>>>
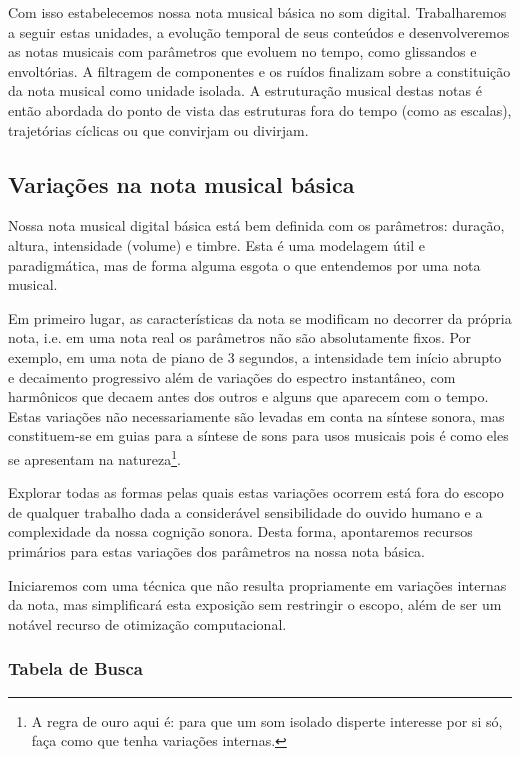 Com isso estabelecemos nossa nota musical básica no som digital. Trabalharemos a seguir estas unidades, a evolução temporal de seus conteúdos e desenvolveremos as notas musicais com parâmetros que evoluem no tempo, como glissandos e envoltórias. 
A filtragem de componentes e os ruídos finalizam sobre a constituição da nota musical como unidade isolada. A estruturação musical destas notas é então abordada do ponto de vista das estruturas fora do tempo (como as escalas), trajetórias cíclicas ou que convirjam ou divirjam.

\clearpage

\subsection{Variações na nota musical básica}

Nossa nota musical digital básica está bem definida com os parâmetros:
duração, altura, intensidade (volume) e timbre. Esta é uma modelagem
útil e paradigmática, mas de forma alguma esgota o que entendemos por
uma nota musical.

Em primeiro lugar, as características da nota se modificam no decorrer
da própria nota, i.e. em uma nota real os parâmetros
não são absolutamente fixos. Por exemplo, em uma nota de piano
de 3 segundos, a intensidade tem início abrupto e decaimento progressivo
além de variações do espectro instantâneo, com harmônicos que
decaem antes dos outros e alguns que aparecem com o tempo.
Estas variações não necessariamente são levadas
em conta na síntese sonora, mas constituem-se em guias para a
síntese de sons para usos musicais pois é como eles
se apresentam na natureza\footnote{A regra de ouro
aqui é: para que um som isolado disperte interesse
por si só, faça como que tenha variações internas.}. 

Explorar todas as formas pelas quais estas variações ocorrem está fora
do escopo de qualquer trabalho dada a considerável sensibilidade do ouvido humano
e a complexidade da nossa cognição sonora. Desta forma, apontaremos
recursos primários para estas variações dos parâmetros na nossa nota
básica.

Iniciaremos com uma técnica que não resulta propriamente
em variações internas da nota, mas simplificará esta exposição
sem restringir o escopo, além de ser um notável recurso de otimização
computacional.



\subsubsection{Tabela de Busca}

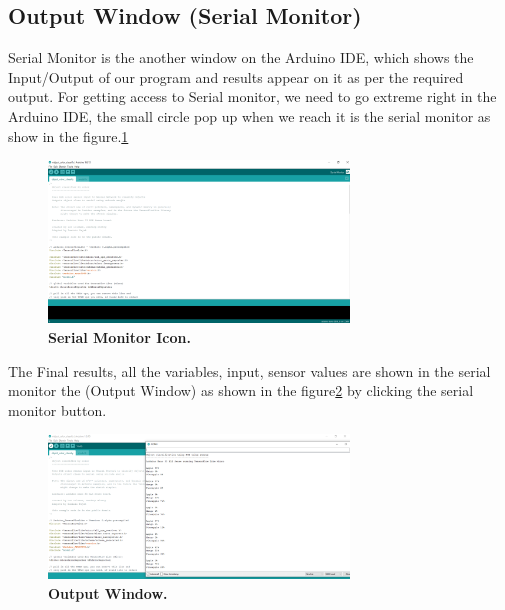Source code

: \subsection{Output Window (Serial Monitor)}
Serial Monitor is the another window on the Arduino IDE, which shows the Input/Output of our program and results appear on it as per the required output. For getting
access to Serial monitor, we need to go extreme right in the Arduino IDE, the small
circle pop up when we reach it is the serial monitor as show in the figure.\ref{fig:Serial Monitor Icon}
\begin{figure}[h]\centering
	\includegraphics[width=8cm]{Images/SoftwareDescription/Serial Monitor Icon}
	\caption{\textbf{Serial Monitor Icon.}}
	\label{fig:Serial Monitor Icon}		
\end{figure} 
The Final results, all the variables, input, sensor values are shown in the serial monitor
the (Output Window) as shown in the figure\ref{fig:Output Window} by clicking the serial monitor button.
\begin{figure}[h]\centering
	\includegraphics[width=8cm]{Images/SoftwareDescription/Output Window}
	\caption{\textbf{Output Window.}}
	\label{fig:Output Window}		
\end{figure} 
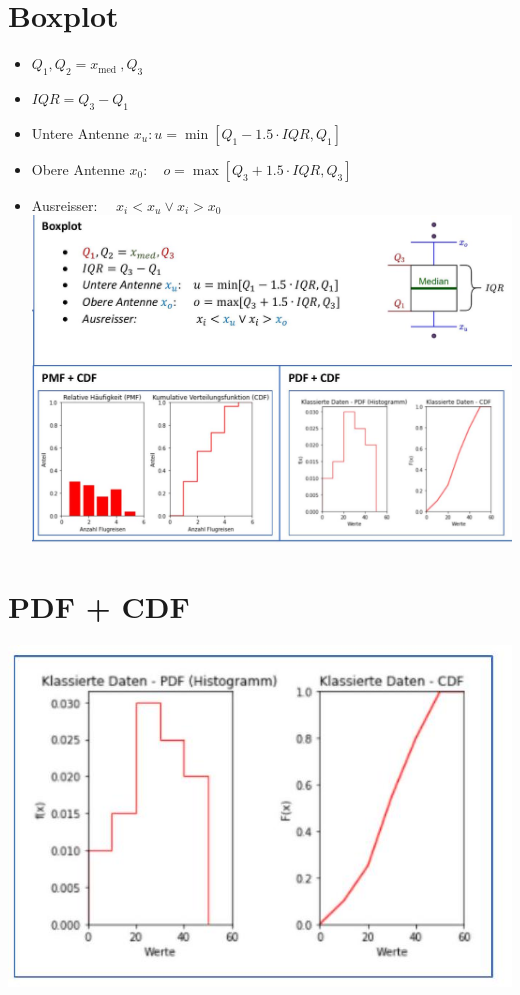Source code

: \documentclass[10pt]{article}
\begin{document}
\section*{Boxplot}
\begin{itemize}
  \item $Q_{1}, Q_{2}=x_{\text {med }}, Q_{3}$
  \item $I Q R=Q_{3}-Q_{1}$
  \item Untere Antenne $x_{u}: u=\min \left[Q_{1}-1.5 \cdot I Q R, Q_{1}\right]$
  \item Obere Antenne $x_{0}: \quad o=\max \left[Q_{3}+1.5 \cdot I Q R, Q_{3}\right]$
  \item Ausreisser: $\quad x_{i}<x_{u} \vee x_{i}>x_{0}$\\
\includegraphics[max width=\textwidth, center]{2024_12_29_e932069dd64ad17e4875g-01(1)}
\end{itemize}

\section*{PDF + CDF}
\begin{center}
\includegraphics[max width=\textwidth]{2024_12_29_e932069dd64ad17e4875g-01}
\end{center}
\end{document}
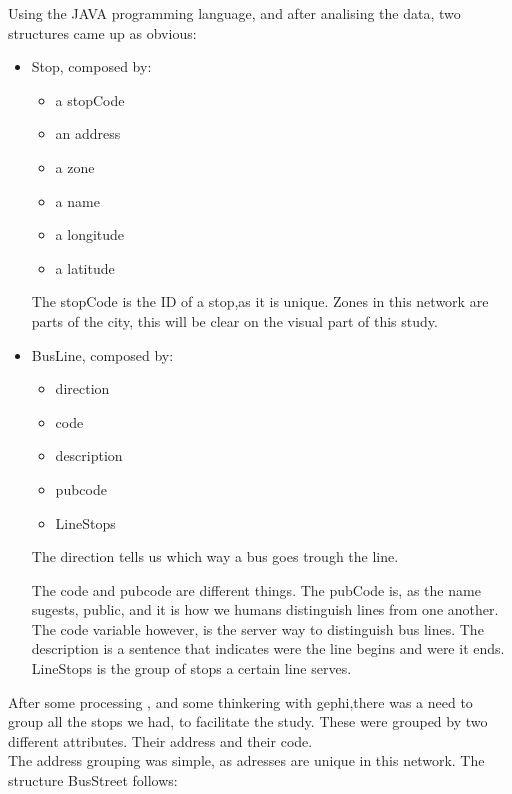 \documentclass[12pt]{article}
\begin{document}
Using the JAVA programming language, and after analising the data, two structures came up as obvious:
\begin{itemize}
\item Stop, composed by:
	\begin{itemize}
	\item a stopCode
	\item an address
	\item a zone
	\item a name
	\item a longitude
	\item a latitude
	\end{itemize}
	The stopCode is the ID of a stop,as it is unique.
	Zones in this network are parts of the city, this will be clear on the visual part 		of this study.
	
\item BusLine, composed by:
	\begin{itemize}
	\item direction
	\item code
	\item description
	\item pubcode
	\item LineStops
	\end{itemize}
	

	The direction tells us which way a bus goes trough the line.

	The code and pubcode are different things. The pubCode is, as the name sugests, 			public, and it is how we humans distinguish lines from one another. 
	The code variable however, is the server way to distinguish bus lines.
	The description is a sentence that indicates were the line begins and were it ends.
	LineStops is the group of stops a certain line serves.
	
\end{itemize}
	After some processing , and some thinkering with gephi,there was a need to group all the stops we had, to facilitate the study. These were grouped by two different attributes. Their address and their code. \\
	
The address grouping was simple, as adresses are unique in this network. The structure BusStreet follows:	
	
\end{document}
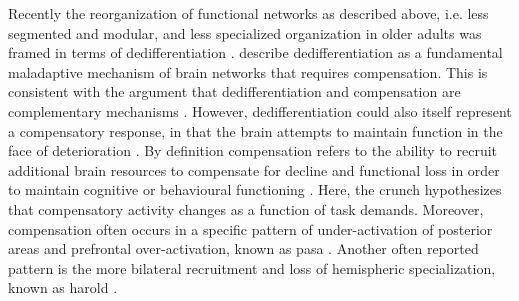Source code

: \noindent Recently the reorganization of functional networks as described above, i.e. less segmented and modular, and less specialized organization in older adults was framed in terms of dedifferentiation \cite{Deery2023, Koen2019, Sala-Llonch2015}. \citeauthor{Fornito2015} \cite{Fornito2015} describe dedifferentiation as a fundamental maladaptive mechanism of brain networks that requires compensation. This is consistent with the argument that dedifferentiation and compensation are complementary mechanisms \cite{Reuter-Lorenz2010}. However, dedifferentiation could also itself represent a compensatory response, in that the brain attempts to maintain function in the face of deterioration \cite{Stern2009}. By definition compensation refers to the ability to recruit additional brain resources to compensate for decline and functional loss in order to maintain cognitive or behavioural functioning \cite{Reuter-Lorenz2010, Grady2012}. Here, the \gls{crunch} hypothesizes that compensatory activity changes as a function of task demands. Moreover, compensation often occurs in a specific pattern of under-activation of posterior areas and prefrontal over-activation, known as \gls{pasa} \cite{Davis2007}. Another often reported pattern is the more bilateral recruitment and loss of hemispheric specialization, known as \gls{harold} \cite{Cabeza2002}.

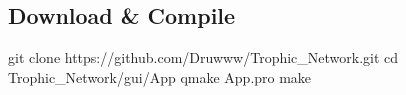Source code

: \subsection*{Download \& Compile}


\begin{DoxyCode}
git clone https://github.com/Druwww/Trophic\_Network.git
cd Trophic\_Network/gui/App
qmake App.pro
make
\end{DoxyCode}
<<<
• **Task to carry out**: All of the data should be returned word for word, with each picture left out.

• **Answer to this problem**:
 Com isso estabelecemos nossa nota musical básica no som digital. Trabalharemos a seguir estas unidades, a evolução temporal de seus conteúdos e desenvolveremos as notas musicais com parâmetros que evoluem no tempo, como glissandos e envoltórias. 
A filtragem de componentes e os ruídos finalizam sobre a constituição da nota musical como unidade isolada. A estruturação musical destas notas é então abordada do ponto de vista das estruturas fora do tempo (como as escalas), trajetórias cíclicas ou que convirjam ou divirjam.

\clearpage

\subsection{Variações na nota musical básica}

Nossa nota musical digital básica está bem definida com os parâmetros:
duração, altura, intensidade (volume) e timbre. Esta é uma modelagem
útil e paradigmática, mas de forma alguma esgota o que entendemos por
uma nota musical.

Em primeiro lugar, as características da nota se modificam no decorrer
da própria nota, i.e. em uma nota real os parâmetros
não são absolutamente fixos. Por exemplo, em uma nota de piano
de 3 segundos, a intensidade tem início abrupto e decaimento progressivo
além de variações do espectro instantâneo, com harmônicos que
decaem antes dos outros e alguns que aparecem com o tempo.
Estas variações não necessariamente são levadas
em conta na síntese sonora, mas constituem-se em guias para a
síntese de sons para usos musicais pois é como eles
se apresentam na natureza\footnote{A regra de ouro
aqui é: para que um som isolado disperte interesse
por si só, faça como que tenha variações internas.}. 

Explorar todas as formas pelas quais estas variações ocorrem está fora
do escopo de qualquer trabalho dada a considerável sensibilidade do ouvido humano
e a complexidade da nossa cognição sonora. Desta forma, apontaremos
recursos primários para estas variações dos parâmetros na nossa nota
básica.

Iniciaremos com uma técnica que não resulta propriamente
em variações internas da nota, mas simplificará esta exposição
sem restringir o escopo, além de ser um notável recurso de otimização
computacional.



\subsubsection{Tabela de Busca}

Source code

: \subsection{Output Window (Serial Monitor)}
Serial Monitor is the another window on the Arduino IDE, which shows the Input/Output of our program and results appear on it as per the required output. For getting
access to Serial monitor, we need to go extreme right in the Arduino IDE, the small
circle pop up when we reach it is the serial monitor as show in the figure.\ref{fig:Serial Monitor Icon}
\begin{figure}[h]\centering
	\includegraphics[width=8cm]{Images/SoftwareDescription/Serial Monitor Icon}
	\caption{\textbf{Serial Monitor Icon.}}
	\label{fig:Serial Monitor Icon}		
\end{figure} 
The Final results, all the variables, input, sensor values are shown in the serial monitor
the (Output Window) as shown in the figure\ref{fig:Output Window} by clicking the serial monitor button.
\begin{figure}[h]\centering
	\includegraphics[width=8cm]{Images/SoftwareDescription/Output Window}
	\caption{\textbf{Output Window.}}
	\label{fig:Output Window}		
\end{figure} 
Source code

: \documentclass[10pt]{article}
\begin{document}
\section*{Boxplot}
\begin{itemize}
  \item $Q_{1}, Q_{2}=x_{\text {med }}, Q_{3}$
  \item $I Q R=Q_{3}-Q_{1}$
  \item Untere Antenne $x_{u}: u=\min \left[Q_{1}-1.5 \cdot I Q R, Q_{1}\right]$
  \item Obere Antenne $x_{0}: \quad o=\max \left[Q_{3}+1.5 \cdot I Q R, Q_{3}\right]$
  \item Ausreisser: $\quad x_{i}<x_{u} \vee x_{i}>x_{0}$\\
\includegraphics[max width=\textwidth, center]{2024_12_29_e932069dd64ad17e4875g-01(1)}
\end{itemize}

\section*{PDF + CDF}
\begin{center}
\includegraphics[max width=\textwidth]{2024_12_29_e932069dd64ad17e4875g-01}
\end{center}
\end{document}
 \documentclass[12pt]{article}
\begin{document}
Using the JAVA programming language, and after analising the data, two structures came up as obvious:
\begin{itemize}
\item Stop, composed by:
	\begin{itemize}
	\item a stopCode
	\item an address
	\item a zone
	\item a name
	\item a longitude
	\item a latitude
	\end{itemize}
	The stopCode is the ID of a stop,as it is unique.
	Zones in this network are parts of the city, this will be clear on the visual part 		of this study.
	
\item BusLine, composed by:
	\begin{itemize}
	\item direction
	\item code
	\item description
	\item pubcode
	\item LineStops
	\end{itemize}
	

	The direction tells us which way a bus goes trough the line.

	The code and pubcode are different things. The pubCode is, as the name sugests, 			public, and it is how we humans distinguish lines from one another. 
	The code variable however, is the server way to distinguish bus lines.
	The description is a sentence that indicates were the line begins and were it ends.
	LineStops is the group of stops a certain line serves.
	
\end{itemize}
	After some processing , and some thinkering with gephi,there was a need to group all the stops we had, to facilitate the study. These were grouped by two different attributes. Their address and their code. \\
	
The address grouping was simple, as adresses are unique in this network. The structure BusStreet follows:	
	
\end{document}
Source code

: \noindent Recently the reorganization of functional networks as described above, i.e. less segmented and modular, and less specialized organization in older adults was framed in terms of dedifferentiation \cite{Deery2023, Koen2019, Sala-Llonch2015}. \citeauthor{Fornito2015} \cite{Fornito2015} describe dedifferentiation as a fundamental maladaptive mechanism of brain networks that requires compensation. This is consistent with the argument that dedifferentiation and compensation are complementary mechanisms \cite{Reuter-Lorenz2010}. However, dedifferentiation could also itself represent a compensatory response, in that the brain attempts to maintain function in the face of deterioration \cite{Stern2009}. By definition compensation refers to the ability to recruit additional brain resources to compensate for decline and functional loss in order to maintain cognitive or behavioural functioning \cite{Reuter-Lorenz2010, Grady2012}. Here, the \gls{crunch} hypothesizes that compensatory activity changes as a function of task demands. Moreover, compensation often occurs in a specific pattern of under-activation of posterior areas and prefrontal over-activation, known as \gls{pasa} \cite{Davis2007}. Another often reported pattern is the more bilateral recruitment and loss of hemispheric specialization, known as \gls{harold} \cite{Cabeza2002}.

Source code

: \subsection*{Download \& Compile}


\begin{DoxyCode}
git clone https://github.com/Druwww/Trophic\_Network.git
cd Trophic\_Network/gui/App
qmake App.pro
make
\end{DoxyCode}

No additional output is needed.